老いのひとこと

イメージ 1



義母の妹さんに当たるお方がかほく市の高松町に居られ嘗てはご主人とご一緒にブドウ園を営まれた。


でも、今や完全にリタイヤなされ御二人とも仲良く特養老人ホームに身を寄せていられる。


ともに91歳の御高齢で特にご主人は視力は全く奪われ聴力も補聴器が役立たずに重度の身障者でいられるのです。


そこへ以って最近は認知症の症状が顕著になられてまさに三重苦に苛まれていらっしゃるという。


大阪から義妹も飛んできて家内共々御二人を見舞ったのです。


当初は何処となく澱んだ雰囲気の中に佇むイメージしかなかったのだがどうしてどうして至って明るく開放的ではないか広々とした個室が宛がわれ浴室も中々の充実ぶりに驚きました。
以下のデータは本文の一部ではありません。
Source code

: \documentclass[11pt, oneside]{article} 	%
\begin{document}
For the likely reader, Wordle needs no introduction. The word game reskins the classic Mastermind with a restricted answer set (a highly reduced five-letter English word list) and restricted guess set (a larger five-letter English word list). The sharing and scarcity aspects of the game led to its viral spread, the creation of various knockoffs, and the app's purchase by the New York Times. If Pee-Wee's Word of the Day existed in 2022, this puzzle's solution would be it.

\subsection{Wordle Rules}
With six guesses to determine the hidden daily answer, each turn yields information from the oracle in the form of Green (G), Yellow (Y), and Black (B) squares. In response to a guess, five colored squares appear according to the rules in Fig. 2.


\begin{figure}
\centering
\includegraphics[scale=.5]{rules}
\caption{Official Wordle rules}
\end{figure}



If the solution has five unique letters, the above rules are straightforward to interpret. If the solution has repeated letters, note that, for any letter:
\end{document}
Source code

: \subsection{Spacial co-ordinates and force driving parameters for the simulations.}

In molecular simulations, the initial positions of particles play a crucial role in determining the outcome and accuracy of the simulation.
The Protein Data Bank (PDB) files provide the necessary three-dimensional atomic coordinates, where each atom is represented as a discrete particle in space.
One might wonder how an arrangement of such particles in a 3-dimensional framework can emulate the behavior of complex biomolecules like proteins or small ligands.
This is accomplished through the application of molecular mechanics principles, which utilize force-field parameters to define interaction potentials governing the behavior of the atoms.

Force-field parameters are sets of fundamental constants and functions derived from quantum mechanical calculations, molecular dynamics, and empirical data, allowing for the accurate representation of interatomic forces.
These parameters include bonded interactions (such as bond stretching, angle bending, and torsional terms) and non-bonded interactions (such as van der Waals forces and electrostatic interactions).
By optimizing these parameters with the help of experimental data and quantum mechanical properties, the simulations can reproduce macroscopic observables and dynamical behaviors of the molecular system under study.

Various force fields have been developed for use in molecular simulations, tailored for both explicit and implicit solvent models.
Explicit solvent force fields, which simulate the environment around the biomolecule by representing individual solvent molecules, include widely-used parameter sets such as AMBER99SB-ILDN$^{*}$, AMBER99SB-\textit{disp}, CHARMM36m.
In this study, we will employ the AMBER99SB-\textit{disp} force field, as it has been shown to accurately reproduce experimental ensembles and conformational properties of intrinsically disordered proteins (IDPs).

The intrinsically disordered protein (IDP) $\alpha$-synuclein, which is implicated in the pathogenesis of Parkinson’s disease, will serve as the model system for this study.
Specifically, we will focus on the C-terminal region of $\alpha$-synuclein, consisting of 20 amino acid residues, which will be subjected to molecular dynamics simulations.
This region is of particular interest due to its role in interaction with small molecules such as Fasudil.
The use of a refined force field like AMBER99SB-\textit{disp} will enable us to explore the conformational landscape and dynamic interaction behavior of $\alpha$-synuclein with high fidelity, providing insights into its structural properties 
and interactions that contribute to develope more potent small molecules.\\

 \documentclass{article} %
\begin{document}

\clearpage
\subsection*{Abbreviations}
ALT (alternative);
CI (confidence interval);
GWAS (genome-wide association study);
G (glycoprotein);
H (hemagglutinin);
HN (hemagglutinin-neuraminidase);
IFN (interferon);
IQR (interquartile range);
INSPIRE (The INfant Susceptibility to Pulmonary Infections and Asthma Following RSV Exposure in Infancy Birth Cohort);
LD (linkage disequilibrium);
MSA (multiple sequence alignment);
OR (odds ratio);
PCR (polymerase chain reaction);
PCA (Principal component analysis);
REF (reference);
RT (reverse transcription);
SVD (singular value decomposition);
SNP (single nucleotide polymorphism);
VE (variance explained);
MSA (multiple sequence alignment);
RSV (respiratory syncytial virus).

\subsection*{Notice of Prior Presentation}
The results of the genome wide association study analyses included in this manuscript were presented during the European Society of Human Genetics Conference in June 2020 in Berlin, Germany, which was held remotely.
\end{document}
介護ヘルパーさんの数も笑顔の振り撒きかたもとても洗練されていて気持ちが良かった。


会話が成立する叔母さんと家内たちは楽しそうに歓談していたのだがその間、叔父さんは幼子のように


何かしら大きな声を発していられたのです。


時折り、此の叔父さんは叔母さんに「あんた何時 ( いつ )帰るのか」という。


二人共に入所しているのに叔母さんに家に帰らないでほしい、もう一晩此処に泊まっていってほしい。


帰るのは明日の朝の8時か9時ころしてほしいとせがむようにおねだりするのです。


幼子が母親に甘えているようにも聞こえる。


恐らく、此の叔父さんは躰全身に不自由を囲い寂寥感に苛まれ打ちひしがれていられるのでありましょう。


赤子のように素直に自分の思ひを口に出されたのです。


高齢化社会の裏窓から事の真相を垣間見たのです。


小便を2回訴えました、大便も訴えました。


訴えられるだけでもこれは軽症の類いなのでしょう。


小便大便と標準語ではないか、わたしだってこんな奇麗で上品な言葉を知らないのです。


その内に、叔父さんは「あんたらもう用がないがかいね、、あんたら用がないのなら早う帰っまっしと」あからさまに何のおくびもなく堂々と大きなお声で口走ったのです。


決して笑い事ではありません、「今日は人の上明日はわが身の上」と云うではありませんか。


これは絶対に他人事では済まされません。